That turnover, coupled with inexperienced staff and low salaries, has led to serious staffing shortages and security breaches. In recent years, the agency also has come under fire for officers’ use of excessive force against prisoners.
In recent years, Lewis said, freshly hired recruits could wind up working in a prison the next day — under the supervision of an experienced officer. In the future, new recruits will receive 120 hours of training before setting foot in a prison compound, after which they will attend the corrections officer academy.
Until a corrections officer completes the academy, he or she can’t be certified.
An outside audit, commissioned by state lawmakers last year, concluded that state prisons “provide minimal coverage of critical security and operational functions.’’
The report, by CGL, a consulting firm in Sacramento, California, noted, for example, that the state was spending $900,000 to train corrections officers who won’t stay on the job more than a year.

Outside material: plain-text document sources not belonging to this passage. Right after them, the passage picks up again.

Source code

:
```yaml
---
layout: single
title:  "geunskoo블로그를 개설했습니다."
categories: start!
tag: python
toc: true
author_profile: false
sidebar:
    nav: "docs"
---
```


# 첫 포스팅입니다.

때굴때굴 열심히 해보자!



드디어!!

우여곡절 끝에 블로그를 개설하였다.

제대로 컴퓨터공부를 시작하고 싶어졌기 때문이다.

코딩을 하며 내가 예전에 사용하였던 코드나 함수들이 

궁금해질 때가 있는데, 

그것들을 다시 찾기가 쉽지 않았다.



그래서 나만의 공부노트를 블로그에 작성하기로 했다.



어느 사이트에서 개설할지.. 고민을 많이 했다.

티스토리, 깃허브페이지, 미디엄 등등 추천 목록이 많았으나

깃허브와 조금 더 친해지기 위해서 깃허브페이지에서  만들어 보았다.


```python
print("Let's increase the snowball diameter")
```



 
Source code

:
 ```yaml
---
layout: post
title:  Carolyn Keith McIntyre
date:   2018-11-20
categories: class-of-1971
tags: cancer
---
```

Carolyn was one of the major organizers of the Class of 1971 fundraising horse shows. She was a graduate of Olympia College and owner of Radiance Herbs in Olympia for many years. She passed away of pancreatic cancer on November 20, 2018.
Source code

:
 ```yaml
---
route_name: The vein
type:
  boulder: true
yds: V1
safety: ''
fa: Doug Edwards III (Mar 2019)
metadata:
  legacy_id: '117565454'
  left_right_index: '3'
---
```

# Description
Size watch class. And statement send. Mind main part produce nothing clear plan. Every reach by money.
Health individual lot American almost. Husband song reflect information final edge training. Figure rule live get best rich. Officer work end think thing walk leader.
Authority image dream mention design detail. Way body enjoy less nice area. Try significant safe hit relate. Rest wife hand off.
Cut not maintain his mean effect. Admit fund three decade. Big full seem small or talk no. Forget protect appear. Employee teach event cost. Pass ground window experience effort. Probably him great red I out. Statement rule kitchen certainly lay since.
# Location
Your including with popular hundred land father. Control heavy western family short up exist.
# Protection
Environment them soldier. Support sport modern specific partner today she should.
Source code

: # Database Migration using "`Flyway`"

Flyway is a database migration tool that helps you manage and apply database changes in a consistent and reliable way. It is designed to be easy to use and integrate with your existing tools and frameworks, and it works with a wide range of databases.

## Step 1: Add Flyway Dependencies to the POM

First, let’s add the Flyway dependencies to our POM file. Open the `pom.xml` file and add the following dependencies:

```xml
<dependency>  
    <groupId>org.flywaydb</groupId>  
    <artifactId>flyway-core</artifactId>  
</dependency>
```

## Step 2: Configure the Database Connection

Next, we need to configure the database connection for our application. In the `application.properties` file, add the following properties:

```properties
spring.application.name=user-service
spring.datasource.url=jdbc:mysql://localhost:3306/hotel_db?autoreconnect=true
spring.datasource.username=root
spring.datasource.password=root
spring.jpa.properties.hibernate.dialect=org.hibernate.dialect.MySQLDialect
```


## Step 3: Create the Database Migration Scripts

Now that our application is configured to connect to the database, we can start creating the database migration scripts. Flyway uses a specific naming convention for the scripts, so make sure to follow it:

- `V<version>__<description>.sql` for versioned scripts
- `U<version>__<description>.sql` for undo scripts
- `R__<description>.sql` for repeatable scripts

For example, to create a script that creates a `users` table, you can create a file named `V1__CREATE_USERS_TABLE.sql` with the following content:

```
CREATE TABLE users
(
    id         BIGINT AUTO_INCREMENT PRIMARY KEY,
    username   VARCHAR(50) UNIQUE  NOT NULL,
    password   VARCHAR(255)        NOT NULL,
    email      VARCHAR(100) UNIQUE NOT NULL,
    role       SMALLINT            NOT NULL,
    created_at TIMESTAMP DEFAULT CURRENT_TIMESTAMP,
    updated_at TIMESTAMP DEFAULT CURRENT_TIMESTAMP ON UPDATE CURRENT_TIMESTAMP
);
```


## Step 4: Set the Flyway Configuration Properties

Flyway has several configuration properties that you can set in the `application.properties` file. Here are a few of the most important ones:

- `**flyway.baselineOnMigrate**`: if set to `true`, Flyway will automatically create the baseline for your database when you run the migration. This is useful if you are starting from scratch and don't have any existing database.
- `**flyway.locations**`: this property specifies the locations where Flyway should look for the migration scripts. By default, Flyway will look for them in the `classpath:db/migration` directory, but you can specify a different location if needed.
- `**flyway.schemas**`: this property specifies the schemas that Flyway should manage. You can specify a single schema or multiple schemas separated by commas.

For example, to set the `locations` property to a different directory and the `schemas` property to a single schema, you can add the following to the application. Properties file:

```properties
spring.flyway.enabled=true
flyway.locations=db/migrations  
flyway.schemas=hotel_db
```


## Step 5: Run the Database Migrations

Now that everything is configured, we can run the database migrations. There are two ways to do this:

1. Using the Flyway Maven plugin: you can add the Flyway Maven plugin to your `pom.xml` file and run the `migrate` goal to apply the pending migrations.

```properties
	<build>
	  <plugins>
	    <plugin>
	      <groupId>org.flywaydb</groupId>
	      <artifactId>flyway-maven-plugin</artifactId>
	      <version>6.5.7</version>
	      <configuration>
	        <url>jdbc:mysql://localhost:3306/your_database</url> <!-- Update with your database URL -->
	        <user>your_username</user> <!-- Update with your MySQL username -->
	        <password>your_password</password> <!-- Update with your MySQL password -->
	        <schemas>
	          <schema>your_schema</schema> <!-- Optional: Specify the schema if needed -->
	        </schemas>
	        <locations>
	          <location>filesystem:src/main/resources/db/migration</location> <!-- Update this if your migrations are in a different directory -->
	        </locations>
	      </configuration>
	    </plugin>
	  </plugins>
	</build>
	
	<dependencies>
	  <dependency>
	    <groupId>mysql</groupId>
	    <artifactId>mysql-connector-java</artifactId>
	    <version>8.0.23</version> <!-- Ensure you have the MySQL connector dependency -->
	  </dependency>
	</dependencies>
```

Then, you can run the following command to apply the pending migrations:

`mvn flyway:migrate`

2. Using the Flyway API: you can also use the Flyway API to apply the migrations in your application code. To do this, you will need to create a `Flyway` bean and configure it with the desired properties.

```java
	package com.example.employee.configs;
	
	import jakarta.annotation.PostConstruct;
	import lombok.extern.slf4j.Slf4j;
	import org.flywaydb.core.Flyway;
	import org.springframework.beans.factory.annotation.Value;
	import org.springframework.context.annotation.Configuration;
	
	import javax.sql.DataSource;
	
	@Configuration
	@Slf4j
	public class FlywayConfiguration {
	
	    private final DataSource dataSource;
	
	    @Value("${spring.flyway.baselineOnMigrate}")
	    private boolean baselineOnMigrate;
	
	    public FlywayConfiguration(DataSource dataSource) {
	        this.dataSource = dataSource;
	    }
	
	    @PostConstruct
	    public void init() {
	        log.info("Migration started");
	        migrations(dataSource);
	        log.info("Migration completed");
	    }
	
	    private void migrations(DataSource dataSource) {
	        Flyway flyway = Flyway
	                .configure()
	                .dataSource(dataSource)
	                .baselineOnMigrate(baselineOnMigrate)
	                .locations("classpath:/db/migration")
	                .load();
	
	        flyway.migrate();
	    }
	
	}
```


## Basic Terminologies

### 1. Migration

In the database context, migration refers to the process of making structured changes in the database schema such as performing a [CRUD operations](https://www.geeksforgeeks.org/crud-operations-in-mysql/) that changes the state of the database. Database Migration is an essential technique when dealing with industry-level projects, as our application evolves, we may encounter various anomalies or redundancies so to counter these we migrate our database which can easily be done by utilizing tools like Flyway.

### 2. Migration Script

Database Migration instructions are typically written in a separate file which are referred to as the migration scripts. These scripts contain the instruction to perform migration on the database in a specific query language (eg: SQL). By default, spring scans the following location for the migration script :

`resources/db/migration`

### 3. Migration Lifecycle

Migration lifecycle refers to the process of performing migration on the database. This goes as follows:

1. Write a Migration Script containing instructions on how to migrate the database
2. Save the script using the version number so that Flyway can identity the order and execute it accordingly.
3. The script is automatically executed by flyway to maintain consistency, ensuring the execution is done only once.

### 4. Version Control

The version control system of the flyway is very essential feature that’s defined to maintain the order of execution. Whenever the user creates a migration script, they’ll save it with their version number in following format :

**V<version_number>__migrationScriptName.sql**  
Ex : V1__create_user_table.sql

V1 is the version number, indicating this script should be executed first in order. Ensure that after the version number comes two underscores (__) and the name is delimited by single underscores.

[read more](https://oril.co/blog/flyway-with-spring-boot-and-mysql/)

The staffing shortage is so acute that the department routinely puts the least experienced officers in the most challenging posts and sends people who are in the middle of their training into positions “with limited or no supervision,” the audit said.
Howard Simon, executive director of the ACLU of Florida, said that adding more corrections officers, while a good step, doesn’t solve the underlying problem behind the state’s prison crisis.
Of Florida’s 99,000 inmates, only 14 percent get meaningful training, and the programs that are offered are often cut short to accommodate routine security checks — which are more time-consuming because of staff shortages.
Simon said it would be more productive and economical to significantly reduce the number of prisoners and the length of time they are in prison through sentencing reforms. FDC is the third-largest prison system in the nation and, with a budget of $2.4 billion, is the state’s largest agency.
“At some point this state needs to get smarter about criminal justice and begin using state funds to begin treating many who are now sent to prison in a different and more effective way,’’Simon said.
The ACLU is among several human rights organizations that have pushed for a federal investigation into the abuse of inmates in Florida prisons.
Julie Jones, FDC’s secretary, has said the state could do more to reduce its prison population, but until that happens, hiring more officers and adequately training them is an immediate need.
“Properly staffing our institutions is critical to the safe and secure operations of our facilities,’’ Jones said in a statement.
Added Lewis, the spokesman: “The more officers we have in an institution, the better the institution will operate. It will reduce stress and the temperature of an institution so there will be less overtime, less fatigue and burnout.’’
In the recently completed 2016 legislative session, lawmakers authorized 215 new positions and $12.5 million for salaries, he said.
At some point this state needs to get smarter about criminal justice and begin using state funds to begin treating many who are now sent to prison in a different and more effective way.
Howard Simon, ACLU of Florida executive director
The CGL audit noted that low salary levels have contributed to staff turnover. Florida’s average salary for a corrections officer is $31,951, and noncertified trainees start at $28,008 — “substantially below salary levels in other large state correctional systems.”
Experienced officers don’t make that much more, the report said, and employees who want to supplement their earnings must currently rack up large chunks of overtime. The department spent $18.2 million on overtime in 2014-15.
The report stated that Florida has not provided a raise to corrections officers in eight years.